Wednesday, April 23, 2008

Ketchikan

Ketchikan came and went way too fast and now I'm stuck with the reality of being confined to this boat for the next 36 hours. And apparently they only have one movie to show as they are about to put Juno on for the second time in 24 hours. At least the weather's perfect and at least I got in a 3.5 hour run in Ketchikan.

I found the town to be an interesting place that reminded me at once of so many extremely different places: Juneau, Moab, Virginia Beach, and at time a nameless small town in that area that's sort of Midwest, sort of Northeast, and sort of South - Southern Ohio, Southern Illinois, Northern Kentucky, Norther West Virginia, and Western Pennsylvania.

The most surprising thing about Ketchikan was how large it seemed. Despite a population of about quarter of Juneau it seems to be so much more filled with people. Traffic seeded to be going in all directions, at all times, like small towns in Southern California that are barely large enough to show up on a gas station road map. And like Juneau there seemed to be houses everywhere you could possibly conceive of putting them. Unlike Juneau though there were also houses and roads built in places you really can't even imagine houses and roads. And of course this left a very noticeable scar on the land.

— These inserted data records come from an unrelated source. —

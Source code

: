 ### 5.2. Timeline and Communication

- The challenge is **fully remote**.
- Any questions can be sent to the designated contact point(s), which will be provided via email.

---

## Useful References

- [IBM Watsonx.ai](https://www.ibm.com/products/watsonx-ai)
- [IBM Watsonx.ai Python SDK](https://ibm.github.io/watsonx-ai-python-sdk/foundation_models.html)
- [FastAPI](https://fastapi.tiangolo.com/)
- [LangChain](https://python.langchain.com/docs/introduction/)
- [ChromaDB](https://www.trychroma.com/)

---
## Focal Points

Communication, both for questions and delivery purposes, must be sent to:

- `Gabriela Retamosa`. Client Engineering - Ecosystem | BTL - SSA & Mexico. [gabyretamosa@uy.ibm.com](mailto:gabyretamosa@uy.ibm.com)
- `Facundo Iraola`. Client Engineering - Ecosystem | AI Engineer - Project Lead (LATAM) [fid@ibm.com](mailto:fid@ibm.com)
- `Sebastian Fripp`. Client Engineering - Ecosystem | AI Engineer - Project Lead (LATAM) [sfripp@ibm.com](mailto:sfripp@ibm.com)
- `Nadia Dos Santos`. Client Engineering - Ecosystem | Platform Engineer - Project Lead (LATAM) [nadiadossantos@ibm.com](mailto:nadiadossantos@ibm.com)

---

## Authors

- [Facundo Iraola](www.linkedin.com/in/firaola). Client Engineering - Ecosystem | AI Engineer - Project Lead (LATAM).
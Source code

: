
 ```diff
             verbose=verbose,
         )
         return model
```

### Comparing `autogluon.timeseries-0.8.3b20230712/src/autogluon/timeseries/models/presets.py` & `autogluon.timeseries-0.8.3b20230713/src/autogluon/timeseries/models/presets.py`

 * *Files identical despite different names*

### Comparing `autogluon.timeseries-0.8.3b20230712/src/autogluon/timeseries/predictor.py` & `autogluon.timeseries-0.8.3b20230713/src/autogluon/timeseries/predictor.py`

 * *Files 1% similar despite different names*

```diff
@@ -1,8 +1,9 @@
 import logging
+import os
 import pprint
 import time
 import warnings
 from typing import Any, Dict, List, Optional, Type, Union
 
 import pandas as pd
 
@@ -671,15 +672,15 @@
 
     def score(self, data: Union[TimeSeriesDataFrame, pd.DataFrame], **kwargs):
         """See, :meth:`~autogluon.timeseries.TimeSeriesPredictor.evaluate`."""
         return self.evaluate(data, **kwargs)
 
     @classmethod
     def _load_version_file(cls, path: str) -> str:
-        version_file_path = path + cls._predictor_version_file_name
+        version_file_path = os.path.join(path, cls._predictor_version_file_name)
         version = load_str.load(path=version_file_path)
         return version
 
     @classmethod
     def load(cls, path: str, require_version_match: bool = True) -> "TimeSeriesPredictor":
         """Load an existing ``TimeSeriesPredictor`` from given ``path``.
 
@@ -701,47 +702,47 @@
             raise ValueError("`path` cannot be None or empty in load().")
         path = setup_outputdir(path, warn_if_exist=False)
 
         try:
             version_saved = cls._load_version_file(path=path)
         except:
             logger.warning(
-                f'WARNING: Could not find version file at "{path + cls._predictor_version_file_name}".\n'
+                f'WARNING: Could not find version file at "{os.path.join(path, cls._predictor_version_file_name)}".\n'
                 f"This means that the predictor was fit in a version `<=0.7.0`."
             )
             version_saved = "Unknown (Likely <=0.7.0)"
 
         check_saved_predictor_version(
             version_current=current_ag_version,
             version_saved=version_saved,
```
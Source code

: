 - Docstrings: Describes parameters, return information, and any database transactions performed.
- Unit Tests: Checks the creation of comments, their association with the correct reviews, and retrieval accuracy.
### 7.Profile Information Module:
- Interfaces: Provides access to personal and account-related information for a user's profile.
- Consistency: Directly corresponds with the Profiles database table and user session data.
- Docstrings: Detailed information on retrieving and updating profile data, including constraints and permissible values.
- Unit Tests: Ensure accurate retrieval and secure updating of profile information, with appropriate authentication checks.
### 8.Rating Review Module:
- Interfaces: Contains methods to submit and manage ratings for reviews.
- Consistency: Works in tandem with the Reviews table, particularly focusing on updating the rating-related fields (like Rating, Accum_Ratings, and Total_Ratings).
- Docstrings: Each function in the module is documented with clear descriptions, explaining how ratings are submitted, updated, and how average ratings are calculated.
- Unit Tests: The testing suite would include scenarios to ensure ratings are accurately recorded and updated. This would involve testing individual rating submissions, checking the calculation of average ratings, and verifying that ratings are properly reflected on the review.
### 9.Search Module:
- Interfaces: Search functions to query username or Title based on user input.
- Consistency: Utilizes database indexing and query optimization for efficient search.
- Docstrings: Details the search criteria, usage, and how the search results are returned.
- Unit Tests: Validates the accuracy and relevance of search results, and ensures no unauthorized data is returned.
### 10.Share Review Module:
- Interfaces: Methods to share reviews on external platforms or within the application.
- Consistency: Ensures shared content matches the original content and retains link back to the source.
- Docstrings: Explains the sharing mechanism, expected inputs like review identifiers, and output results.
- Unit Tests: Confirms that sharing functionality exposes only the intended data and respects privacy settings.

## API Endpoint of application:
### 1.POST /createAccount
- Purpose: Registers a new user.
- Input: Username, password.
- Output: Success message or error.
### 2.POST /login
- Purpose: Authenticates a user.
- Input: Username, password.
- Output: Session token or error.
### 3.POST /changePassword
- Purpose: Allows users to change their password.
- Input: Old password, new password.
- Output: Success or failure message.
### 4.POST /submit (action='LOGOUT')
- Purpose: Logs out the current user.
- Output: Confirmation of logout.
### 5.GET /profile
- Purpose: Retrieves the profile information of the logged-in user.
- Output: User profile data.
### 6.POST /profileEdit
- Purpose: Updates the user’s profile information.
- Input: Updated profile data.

The first thing you notice are all the forests outside of town that have been clear-cut over the decades in this area where timber was the primary industry for about 30 years. After a bit though the clear cuts begin to blend in with the landscape and you start to notice smaller things as you get closer to town center. This is an area where whole mountainsides are blasted away to put in new roadways and there seems to be huge gouges in the Earth much more noticeable than most places. I'm sure the steep topography is a large part of this, but Juneau is even more steeply situated and seems to have done a better job of building around rather than through the landscape. Juneau has somehow found a way to make a city of 30,000 fit comfortably into a very small area, whereas Ketchikan seems to have had a hard time making 8,000 people fit comfortably into what feels like a larger area.